Q: What are the most important ways you’ve found to empower patients, to put them in the driving seat.

Nutrition is one of the easiest ways to start the lifestyle medicine conversation. I sort of entice people with quick healthy delicious meals. And once convinced, we can then have a discussion about

exercise, perhaps mindfulness, even the effect of sleep? How about trying meditation once a day? Why not try a guided app? Your ANH-Intl Food4Health plate is a gentle introduction to what, in essence, often needs to be a complete overhaul of how we live our lives. This can be a daunting prospect for a lot of people without the appropriate guidance.

5

Once people see results, they are positively reinforced to continue. Even if patients see examples of other people having actioned real change they’re at least motivated to try it themselves.
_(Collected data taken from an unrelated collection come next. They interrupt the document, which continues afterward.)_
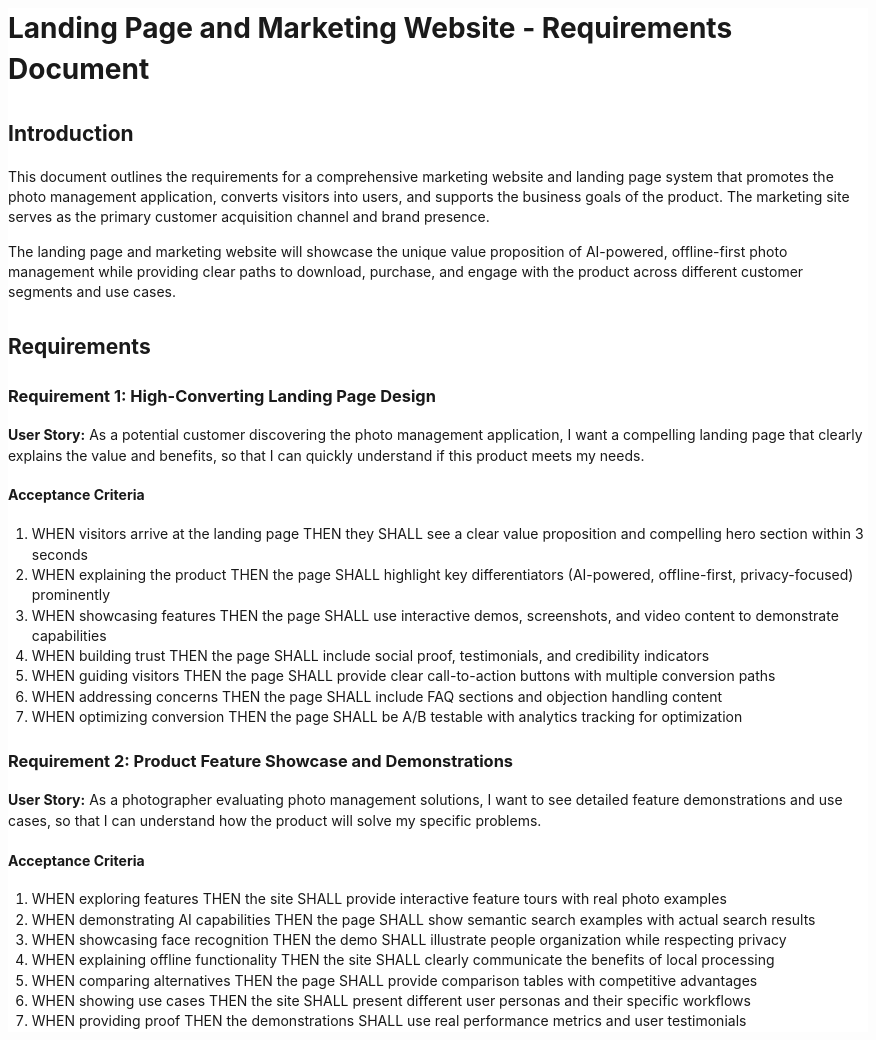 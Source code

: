 # Landing Page and Marketing Website - Requirements Document

## Introduction

This document outlines the requirements for a comprehensive marketing website and landing page system that promotes the photo management application, converts visitors into users, and supports the business goals of the product. The marketing site serves as the primary customer acquisition channel and brand presence.

The landing page and marketing website will showcase the unique value proposition of AI-powered, offline-first photo management while providing clear paths to download, purchase, and engage with the product across different customer segments and use cases.

## Requirements

### Requirement 1: High-Converting Landing Page Design

**User Story:** As a potential customer discovering the photo management application, I want a compelling landing page that clearly explains the value and benefits, so that I can quickly understand if this product meets my needs.

#### Acceptance Criteria

1. WHEN visitors arrive at the landing page THEN they SHALL see a clear value proposition and compelling hero section within 3 seconds
2. WHEN explaining the product THEN the page SHALL highlight key differentiators (AI-powered, offline-first, privacy-focused) prominently
3. WHEN showcasing features THEN the page SHALL use interactive demos, screenshots, and video content to demonstrate capabilities
4. WHEN building trust THEN the page SHALL include social proof, testimonials, and credibility indicators
5. WHEN guiding visitors THEN the page SHALL provide clear call-to-action buttons with multiple conversion paths
6. WHEN addressing concerns THEN the page SHALL include FAQ sections and objection handling content
7. WHEN optimizing conversion THEN the page SHALL be A/B testable with analytics tracking for optimization

### Requirement 2: Product Feature Showcase and Demonstrations

**User Story:** As a photographer evaluating photo management solutions, I want to see detailed feature demonstrations and use cases, so that I can understand how the product will solve my specific problems.

#### Acceptance Criteria

1. WHEN exploring features THEN the site SHALL provide interactive feature tours with real photo examples
2. WHEN demonstrating AI capabilities THEN the page SHALL show semantic search examples with actual search results
3. WHEN showcasing face recognition THEN the demo SHALL illustrate people organization while respecting privacy
4. WHEN explaining offline functionality THEN the site SHALL clearly communicate the benefits of local processing
5. WHEN comparing alternatives THEN the page SHALL provide comparison tables with competitive advantages
6. WHEN showing use cases THEN the site SHALL present different user personas and their specific workflows
7. WHEN providing proof THEN the demonstrations SHALL use real performance metrics and user testimonials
The fact that ‘Doctor in The House’ demonstrated on national television a woman could, “…effectively reverse her type 2 diabetes”, was a complete mindset shift for a lot of patients. Especially as that woman resonated with so many others in a similar situation.

Showing patients how easy it is to action change, by literally demonstrating cooking in the kitchen is one way I’ve managed to get through to people. And hopefully I can continue doing it!

Q: Some say that emergency medicine and management of chronic diseases are two completely separate areas of medicine, and that while approaches like functional medicine might have a useful role to play in managing or reducing the risk of certain chronic diseases, functional medicine has no relevance at all to emergency medicine. Do you agree?

The accumulation of insults from poor dietary and lifestyle choices are what a lot of doctors see presenting in the emergency room. Emergency care and chronic disease are linked in so many ways.

Sometimes the culmination of insults results in health tragedies like a heart attack, a stroke, dementia, pneumonia that’s linked to diabetes or cellulitis from poor foot care. Separating diet and lifestyle from acute medicine blinds us to the solution for fixing our over burdened healthcare system. We’re completely overwhelmed in emergency medicine and I truly believe the answer lies in the quality of our community care of where lifestyle medicine plays a pivotal role.

Q: You’ve made a decision to self-fund your re-education in the fields of functional medicine and clinical nutrition. How many other NHS GPs would be prepared to do this?

Yes, I am self-funding. I think in plenty of other professions people self-fund their own continuing professional development, but I agree that at the moment there don’t appear to be many NHS doctors who are prepared to take this step. What I hope is that by showing that we are better able to provide solutions for patients, that there will be pressure both to increase the amount of self-funded professional development, as well as changes to the curriculum.